**Assignment:**
The reply must reproduce each line below exactly.

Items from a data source
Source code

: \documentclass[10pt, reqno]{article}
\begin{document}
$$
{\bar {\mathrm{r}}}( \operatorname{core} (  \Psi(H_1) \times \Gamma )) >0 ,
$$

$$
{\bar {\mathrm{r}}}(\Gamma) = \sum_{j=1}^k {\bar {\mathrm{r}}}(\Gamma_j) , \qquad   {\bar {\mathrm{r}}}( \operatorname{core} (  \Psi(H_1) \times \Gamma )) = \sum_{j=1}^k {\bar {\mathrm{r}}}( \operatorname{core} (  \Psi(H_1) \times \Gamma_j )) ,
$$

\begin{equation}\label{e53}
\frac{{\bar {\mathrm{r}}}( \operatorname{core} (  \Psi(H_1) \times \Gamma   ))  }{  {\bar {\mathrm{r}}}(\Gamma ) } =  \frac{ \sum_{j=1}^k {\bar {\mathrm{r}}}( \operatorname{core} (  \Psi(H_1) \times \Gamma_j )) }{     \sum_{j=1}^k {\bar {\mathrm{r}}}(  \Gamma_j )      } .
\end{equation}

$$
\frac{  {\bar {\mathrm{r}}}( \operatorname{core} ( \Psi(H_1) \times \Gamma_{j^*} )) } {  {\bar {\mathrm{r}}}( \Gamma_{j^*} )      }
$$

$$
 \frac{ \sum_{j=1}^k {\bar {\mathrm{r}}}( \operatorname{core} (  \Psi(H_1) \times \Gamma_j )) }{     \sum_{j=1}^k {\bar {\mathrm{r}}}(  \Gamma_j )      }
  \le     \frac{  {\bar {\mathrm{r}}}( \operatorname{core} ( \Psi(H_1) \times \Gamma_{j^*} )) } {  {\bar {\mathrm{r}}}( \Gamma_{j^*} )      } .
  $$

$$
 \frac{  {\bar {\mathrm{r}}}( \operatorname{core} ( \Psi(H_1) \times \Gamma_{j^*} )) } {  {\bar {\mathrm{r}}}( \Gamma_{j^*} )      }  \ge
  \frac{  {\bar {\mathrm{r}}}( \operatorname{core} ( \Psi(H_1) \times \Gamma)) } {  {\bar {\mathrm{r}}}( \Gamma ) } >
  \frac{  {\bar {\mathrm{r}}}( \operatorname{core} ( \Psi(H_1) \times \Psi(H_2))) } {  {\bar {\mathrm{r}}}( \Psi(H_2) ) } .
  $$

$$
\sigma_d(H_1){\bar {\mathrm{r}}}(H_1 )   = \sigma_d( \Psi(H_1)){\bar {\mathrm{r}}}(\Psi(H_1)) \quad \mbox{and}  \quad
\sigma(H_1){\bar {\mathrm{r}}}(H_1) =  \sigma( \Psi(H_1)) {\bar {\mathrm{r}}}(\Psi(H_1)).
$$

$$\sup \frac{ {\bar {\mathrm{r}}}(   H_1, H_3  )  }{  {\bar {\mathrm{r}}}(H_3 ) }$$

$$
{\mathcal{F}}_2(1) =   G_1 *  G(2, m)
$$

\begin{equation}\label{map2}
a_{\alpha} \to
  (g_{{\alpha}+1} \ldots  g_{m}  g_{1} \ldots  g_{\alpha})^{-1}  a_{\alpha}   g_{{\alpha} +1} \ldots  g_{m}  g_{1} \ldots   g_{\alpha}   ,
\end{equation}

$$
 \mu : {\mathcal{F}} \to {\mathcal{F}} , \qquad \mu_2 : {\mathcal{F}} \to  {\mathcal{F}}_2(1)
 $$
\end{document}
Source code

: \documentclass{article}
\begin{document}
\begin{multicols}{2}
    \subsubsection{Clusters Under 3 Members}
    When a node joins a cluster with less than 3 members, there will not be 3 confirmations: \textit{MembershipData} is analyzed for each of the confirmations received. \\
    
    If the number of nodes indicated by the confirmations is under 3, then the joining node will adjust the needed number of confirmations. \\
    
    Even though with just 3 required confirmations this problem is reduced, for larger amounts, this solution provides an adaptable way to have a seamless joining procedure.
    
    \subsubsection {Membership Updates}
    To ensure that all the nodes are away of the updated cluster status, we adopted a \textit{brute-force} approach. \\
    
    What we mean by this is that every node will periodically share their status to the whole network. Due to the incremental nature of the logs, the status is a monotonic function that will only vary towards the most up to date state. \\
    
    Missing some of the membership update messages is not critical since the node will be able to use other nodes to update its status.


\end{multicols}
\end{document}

**Output of the task:**
Source code

: \documentclass[10pt, reqno]{article}
\begin{document}
$$
{\bar {\mathrm{r}}}( \operatorname{core} (  \Psi(H_1) \times \Gamma )) >0 ,
$$

$$
{\bar {\mathrm{r}}}(\Gamma) = \sum_{j=1}^k {\bar {\mathrm{r}}}(\Gamma_j) , \qquad   {\bar {\mathrm{r}}}( \operatorname{core} (  \Psi(H_1) \times \Gamma )) = \sum_{j=1}^k {\bar {\mathrm{r}}}( \operatorname{core} (  \Psi(H_1) \times \Gamma_j )) ,
$$

\begin{equation}\label{e53}
\frac{{\bar {\mathrm{r}}}( \operatorname{core} (  \Psi(H_1) \times \Gamma   ))  }{  {\bar {\mathrm{r}}}(\Gamma ) } =  \frac{ \sum_{j=1}^k {\bar {\mathrm{r}}}( \operatorname{core} (  \Psi(H_1) \times \Gamma_j )) }{     \sum_{j=1}^k {\bar {\mathrm{r}}}(  \Gamma_j )      } .
\end{equation}

$$
\frac{  {\bar {\mathrm{r}}}( \operatorname{core} ( \Psi(H_1) \times \Gamma_{j^*} )) } {  {\bar {\mathrm{r}}}( \Gamma_{j^*} )      }
$$

$$
 \frac{ \sum_{j=1}^k {\bar {\mathrm{r}}}( \operatorname{core} (  \Psi(H_1) \times \Gamma_j )) }{     \sum_{j=1}^k {\bar {\mathrm{r}}}(  \Gamma_j )      }
  \le     \frac{  {\bar {\mathrm{r}}}( \operatorname{core} ( \Psi(H_1) \times \Gamma_{j^*} )) } {  {\bar {\mathrm{r}}}( \Gamma_{j^*} )      } .
  $$

$$
 \frac{  {\bar {\mathrm{r}}}( \operatorname{core} ( \Psi(H_1) \times \Gamma_{j^*} )) } {  {\bar {\mathrm{r}}}( \Gamma_{j^*} )      }  \ge
  \frac{  {\bar {\mathrm{r}}}( \operatorname{core} ( \Psi(H_1) \times \Gamma)) } {  {\bar {\mathrm{r}}}( \Gamma ) } >
  \frac{  {\bar {\mathrm{r}}}( \operatorname{core} ( \Psi(H_1) \times \Psi(H_2))) } {  {\bar {\mathrm{r}}}( \Psi(H_2) ) } .
  $$

$$
\sigma_d(H_1){\bar {\mathrm{r}}}(H_1 )   = \sigma_d( \Psi(H_1)){\bar {\mathrm{r}}}(\Psi(H_1)) \quad \mbox{and}  \quad
\sigma(H_1){\bar {\mathrm{r}}}(H_1) =  \sigma( \Psi(H_1)) {\bar {\mathrm{r}}}(\Psi(H_1)).
$$

$$\sup \frac{ {\bar {\mathrm{r}}}(   H_1, H_3  )  }{  {\bar {\mathrm{r}}}(H_3 ) }$$

$$
{\mathcal{F}}_2(1) =   G_1 *  G(2, m)
$$

\begin{equation}\label{map2}
a_{\alpha} \to
  (g_{{\alpha}+1} \ldots  g_{m}  g_{1} \ldots  g_{\alpha})^{-1}  a_{\alpha}   g_{{\alpha} +1} \ldots  g_{m}  g_{1} \ldots   g_{\alpha}   ,
\end{equation}

$$
 \mu : {\mathcal{F}} \to {\mathcal{F}} , \qquad \mu_2 : {\mathcal{F}} \to  {\mathcal{F}}_2(1)
 $$
\end{document}
Source code

: \documentclass{article}
\begin{document}
\begin{multicols}{2}
    \subsubsection{Clusters Under 3 Members}
    When a node joins a cluster with less than 3 members, there will not be 3 confirmations: \textit{MembershipData} is analyzed for each of the confirmations received. \\
    
    If the number of nodes indicated by the confirmations is under 3, then the joining node will adjust the needed number of confirmations. \\
    
    Even though with just 3 required confirmations this problem is reduced, for larger amounts, this solution provides an adaptable way to have a seamless joining procedure.
    
    \subsubsection {Membership Updates}
    To ensure that all the nodes are away of the updated cluster status, we adopted a \textit{brute-force} approach. \\
    
    What we mean by this is that every node will periodically share their status to the whole network. Due to the incremental nature of the logs, the status is a monotonic function that will only vary towards the most up to date state. \\
    
    Missing some of the membership update messages is not critical since the node will be able to use other nodes to update its status.


\end{multicols}
\end{document}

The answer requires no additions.